To answer these questions, Lee and Muthukumar chose polyzwitterions as a model polymer, because polyzwitterions consist of only neutral units. Polyzwitterions are built of zwitterions, single molecules in which one part has a positive charge and another a negative. The two charges cancel each other out, leaving the zwitterion with a net neutral charge.

In addition, the team turned to a tool called single-molecule electrophoresis, which is a method of identifying and sequencing macromolecules based on their charge distribution. One way to understand how single-molecule electrophoresis works is to imagine a desktop-sized swimming pool, only instead of water, it’s filled with an electrolyte solution—potassium chloride.

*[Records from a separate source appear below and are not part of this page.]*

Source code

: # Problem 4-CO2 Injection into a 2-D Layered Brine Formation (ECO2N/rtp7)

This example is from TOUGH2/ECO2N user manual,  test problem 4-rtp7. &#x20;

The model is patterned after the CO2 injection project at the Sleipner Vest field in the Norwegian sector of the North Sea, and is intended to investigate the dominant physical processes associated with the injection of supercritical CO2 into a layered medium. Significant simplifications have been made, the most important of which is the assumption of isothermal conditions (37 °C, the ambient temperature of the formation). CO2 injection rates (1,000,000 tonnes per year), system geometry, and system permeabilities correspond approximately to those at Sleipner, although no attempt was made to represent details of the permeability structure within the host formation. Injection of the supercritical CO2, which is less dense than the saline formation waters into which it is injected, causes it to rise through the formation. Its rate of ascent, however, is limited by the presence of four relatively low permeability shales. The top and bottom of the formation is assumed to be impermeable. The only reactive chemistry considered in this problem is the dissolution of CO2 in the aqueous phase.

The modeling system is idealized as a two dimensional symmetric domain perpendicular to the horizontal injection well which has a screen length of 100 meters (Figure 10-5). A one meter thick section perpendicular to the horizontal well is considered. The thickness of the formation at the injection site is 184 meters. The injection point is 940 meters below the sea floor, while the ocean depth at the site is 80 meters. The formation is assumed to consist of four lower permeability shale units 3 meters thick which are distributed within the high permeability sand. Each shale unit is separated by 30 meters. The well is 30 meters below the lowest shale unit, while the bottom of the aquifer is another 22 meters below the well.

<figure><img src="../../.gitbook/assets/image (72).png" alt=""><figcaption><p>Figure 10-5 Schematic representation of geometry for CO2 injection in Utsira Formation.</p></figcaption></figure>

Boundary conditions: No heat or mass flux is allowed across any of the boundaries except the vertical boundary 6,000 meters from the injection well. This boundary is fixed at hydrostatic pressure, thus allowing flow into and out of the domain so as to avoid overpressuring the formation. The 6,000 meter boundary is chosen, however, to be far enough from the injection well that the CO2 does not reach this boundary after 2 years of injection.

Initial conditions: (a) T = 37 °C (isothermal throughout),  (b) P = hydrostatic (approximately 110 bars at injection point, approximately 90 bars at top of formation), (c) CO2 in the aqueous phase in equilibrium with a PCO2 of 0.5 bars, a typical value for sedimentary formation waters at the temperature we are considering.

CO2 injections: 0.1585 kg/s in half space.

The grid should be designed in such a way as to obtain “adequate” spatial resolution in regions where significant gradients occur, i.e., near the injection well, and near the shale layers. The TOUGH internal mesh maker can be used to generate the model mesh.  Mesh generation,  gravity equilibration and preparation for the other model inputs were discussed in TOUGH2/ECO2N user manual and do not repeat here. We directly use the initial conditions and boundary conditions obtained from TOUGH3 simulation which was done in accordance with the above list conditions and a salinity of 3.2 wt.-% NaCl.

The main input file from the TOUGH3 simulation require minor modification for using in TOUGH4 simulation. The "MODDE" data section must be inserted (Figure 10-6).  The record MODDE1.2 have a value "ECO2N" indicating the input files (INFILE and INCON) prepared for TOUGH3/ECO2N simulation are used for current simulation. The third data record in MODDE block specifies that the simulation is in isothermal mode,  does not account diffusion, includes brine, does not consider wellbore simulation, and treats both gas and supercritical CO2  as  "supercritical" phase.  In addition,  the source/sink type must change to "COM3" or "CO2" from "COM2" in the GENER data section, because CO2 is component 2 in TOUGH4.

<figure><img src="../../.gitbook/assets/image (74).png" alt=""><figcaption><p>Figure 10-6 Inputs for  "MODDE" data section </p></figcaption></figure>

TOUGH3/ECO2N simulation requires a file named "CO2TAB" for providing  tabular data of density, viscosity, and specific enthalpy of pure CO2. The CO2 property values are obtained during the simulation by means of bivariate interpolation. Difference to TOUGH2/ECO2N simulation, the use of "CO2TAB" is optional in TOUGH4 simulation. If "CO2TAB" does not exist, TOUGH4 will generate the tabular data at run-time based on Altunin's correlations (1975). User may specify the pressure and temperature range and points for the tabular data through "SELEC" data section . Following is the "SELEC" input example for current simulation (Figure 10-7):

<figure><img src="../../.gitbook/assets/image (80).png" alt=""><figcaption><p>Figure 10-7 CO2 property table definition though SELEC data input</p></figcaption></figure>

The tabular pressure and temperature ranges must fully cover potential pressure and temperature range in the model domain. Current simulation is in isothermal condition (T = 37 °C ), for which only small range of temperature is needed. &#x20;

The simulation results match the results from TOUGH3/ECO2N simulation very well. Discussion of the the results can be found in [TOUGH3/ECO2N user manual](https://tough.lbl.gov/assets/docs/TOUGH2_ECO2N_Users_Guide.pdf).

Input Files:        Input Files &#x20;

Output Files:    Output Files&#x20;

And instead of a line of buoys separating the shallow and deep ends, imagine a wall with a hole in it. A teeny hole. In this case, a hole 3.5 nanometers in diameter, small enough that only one polymer strand can move through at a time, giving the researchers a chance to identify it.

When an electric field is applied across the “swimming pool,” all the negatively charged parts, including the polymers, flow through the hole to the deep end, and all the positively charged parts flock to the shallow end, while the researchers watch, measure and learn.

For their experiment, Lee and Muthukumar separately dumped two different kinds of polyzwitterions into the swimming pool—PSBMA and PMPC. What they expected to see was that, once the electric current was switched on, the neutral polyzwitterions stayed put.

But that’s not what happened.

Instead, PSBMA acted as if it had a net negative charge and migrated to the deep end, while PMPC acted as if it had a net positive charge and moved to the shallow end, a phenomenon that has never before been observed.

What explains this movement is that some polyzwitterions, which look something like a rib, carry one charge at one extremity—at the tip of the rib—while the other, opposite charge is somewhere closer to the middle of the rib, near where it connects to the biopolymer backbone. PSBMA carries a negative charge at its tip, and PMPC a positive one.

And this is where Lee and Muthukumar made their second discovery.

“It has long been thought that the cellular electrolyte solution surrounding the polyzwitterions and biopolymers has a uniform dielectric constant,” says Lee.

In such solutions, the electrolyte ions reduce the polymer unit’s charges depending on the local dielectric constant. The lower the local dielectric constant, the lower the polymer unit’s charge. If, as had been previously thought, the local dielectric constant was uniform, then each polymer unit’s electric charge should decrease equally.

Yet, Lee and Muthukumar observed the polyzwitterions moving in only one direction during their electrophoresis experiment, which means that the charge reduction in the positively and negatively charged units of the polyzwitterion must be unequal. In other words, and contrary to the belief in a uniform dielectric constant, the local dielectric constant is different around the positively charged and negatively charged units.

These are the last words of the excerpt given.